Home Equity Diminishing
Homeowners began to lose hold of their homes long before spiking foreclosures and the housing slump slammed the economy.
Piece by piece, some gave away their homes by tapping equity to take cash out to pay for cars, weddings and vacations. Others never owned one brick. During the country’s most recent housing boom, the term "homeowner" became a misnomer as lenders offered 100 percent or more home financing to some buyers.
Now, slipping home prices threaten to further erode the value of many Americans’ single largest asset, curbing consumer spending and jeopardizing retirement assets.

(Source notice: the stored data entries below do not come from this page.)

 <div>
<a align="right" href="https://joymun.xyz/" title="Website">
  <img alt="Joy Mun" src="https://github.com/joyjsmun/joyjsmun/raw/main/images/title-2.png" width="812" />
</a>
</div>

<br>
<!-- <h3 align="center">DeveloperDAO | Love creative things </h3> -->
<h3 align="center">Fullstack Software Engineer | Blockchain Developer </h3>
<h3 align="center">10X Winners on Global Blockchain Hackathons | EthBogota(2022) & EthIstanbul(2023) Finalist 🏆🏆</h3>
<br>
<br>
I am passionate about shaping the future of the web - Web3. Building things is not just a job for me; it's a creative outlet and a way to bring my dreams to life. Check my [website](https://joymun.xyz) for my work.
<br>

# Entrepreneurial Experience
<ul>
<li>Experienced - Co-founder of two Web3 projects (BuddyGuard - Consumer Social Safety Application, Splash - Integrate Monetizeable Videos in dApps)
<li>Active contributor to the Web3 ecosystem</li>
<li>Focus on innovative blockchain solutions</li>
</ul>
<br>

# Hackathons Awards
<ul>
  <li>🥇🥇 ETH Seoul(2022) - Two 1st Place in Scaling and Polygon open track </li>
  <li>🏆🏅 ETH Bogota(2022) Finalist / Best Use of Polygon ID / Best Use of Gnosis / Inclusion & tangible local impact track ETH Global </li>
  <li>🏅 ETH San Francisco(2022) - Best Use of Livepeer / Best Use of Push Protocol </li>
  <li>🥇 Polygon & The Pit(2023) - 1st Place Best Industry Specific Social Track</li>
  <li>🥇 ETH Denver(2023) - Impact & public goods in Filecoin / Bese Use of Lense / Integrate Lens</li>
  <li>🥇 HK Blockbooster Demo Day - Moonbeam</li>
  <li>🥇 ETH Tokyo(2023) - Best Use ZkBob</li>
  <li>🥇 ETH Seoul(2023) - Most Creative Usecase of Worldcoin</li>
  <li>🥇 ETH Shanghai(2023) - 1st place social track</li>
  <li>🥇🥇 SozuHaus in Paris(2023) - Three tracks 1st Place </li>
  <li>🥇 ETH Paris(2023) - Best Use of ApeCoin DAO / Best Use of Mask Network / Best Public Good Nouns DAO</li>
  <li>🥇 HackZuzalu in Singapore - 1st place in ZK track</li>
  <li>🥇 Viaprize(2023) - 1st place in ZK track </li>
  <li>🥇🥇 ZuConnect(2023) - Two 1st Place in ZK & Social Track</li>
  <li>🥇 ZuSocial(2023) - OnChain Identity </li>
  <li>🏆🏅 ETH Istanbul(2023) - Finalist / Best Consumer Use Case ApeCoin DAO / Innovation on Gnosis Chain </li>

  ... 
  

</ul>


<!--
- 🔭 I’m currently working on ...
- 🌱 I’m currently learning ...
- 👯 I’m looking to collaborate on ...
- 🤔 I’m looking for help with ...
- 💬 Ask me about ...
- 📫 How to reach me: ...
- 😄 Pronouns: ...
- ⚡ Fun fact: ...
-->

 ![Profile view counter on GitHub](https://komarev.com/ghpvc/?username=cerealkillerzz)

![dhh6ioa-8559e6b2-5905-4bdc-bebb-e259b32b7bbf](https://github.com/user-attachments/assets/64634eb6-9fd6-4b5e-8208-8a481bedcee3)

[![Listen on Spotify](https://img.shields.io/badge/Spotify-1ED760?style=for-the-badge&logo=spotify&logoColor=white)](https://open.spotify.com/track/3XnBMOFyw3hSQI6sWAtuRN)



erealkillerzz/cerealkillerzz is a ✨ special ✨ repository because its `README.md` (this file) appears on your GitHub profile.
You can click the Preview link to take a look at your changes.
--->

Thanks in large part to mortgage-related tax deductions and a drumbeat of advice that everyone should own their home, the U.S. homeownership rate rose steadily in recent decades. It peaked at 69.2 percent in 2004 before backing down to 68.2 percent at the end of the third quarter, according to the Census Bureau, which has collected the data since 1965.
But that small decline masks a much larger plunge in the amount of equity homeowners hold. This figure, equal to the percentage of a home’s market value minus mortgage-related debt, fell to an average of 50.4 percent in the third quarter of this year, down from 62 percent at the end of 1990, according to the Federal Reserve, even as the average home value surged 139 percent during that period.
But the recent drop in average value is particularly bad news for homeowners who treated their homes as piggy banks instead of as savings accounts. Nationwide, they drained $468.7 billion out of their homes in 2004 through home equity loans or cash-out refinancings, according to a report from former Federal Reserve Chairman Alan Greenspan and Fed senior economist James Kennedy. Fifty-eight percent of that cash went to home improvements and personal spending, while 27 percent paid off credit card debt.